---------- Exercise data ----------
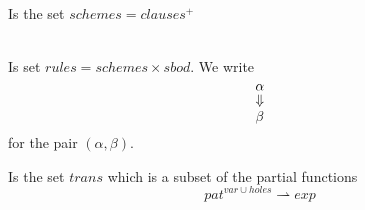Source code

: \begin{definition}[Schemes] \ \\
  Is the set $schemes = clauses^{+}$
\end{definition}

\begin{definition} \ \\
  Is set $rules = schemes \times sbod$. We write
  \[
  \shortstack[ccc]{$\alpha$ \\ $\Downarrow$ \\ $\beta$}
  \]
  for the pair $(\alpha, \beta)$.
\end{definition}

\begin{definition}[Transformers]
  Is the set $trans$ which is a subset of the partial functions
  \[
  pat^{var \cup holes} \rightharpoonup exp
  \]
\end{definition}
----------
The answer must be an exact copy of the records above, with the pictures left out.

**Answer below**
Source code

: \begin{definition}[Schemes] \ \\
  Is the set $schemes = clauses^{+}$
\end{definition}

\begin{definition} \ \\
  Is set $rules = schemes \times sbod$. We write
  \[
  \shortstack[ccc]{$\alpha$ \\ $\Downarrow$ \\ $\beta$}
  \]
  for the pair $(\alpha, \beta)$.
\end{definition}

\begin{definition}[Transformers]
  Is the set $trans$ which is a subset of the partial functions
  \[
  pat^{var \cup holes} \rightharpoonup exp
  \]
\end{definition}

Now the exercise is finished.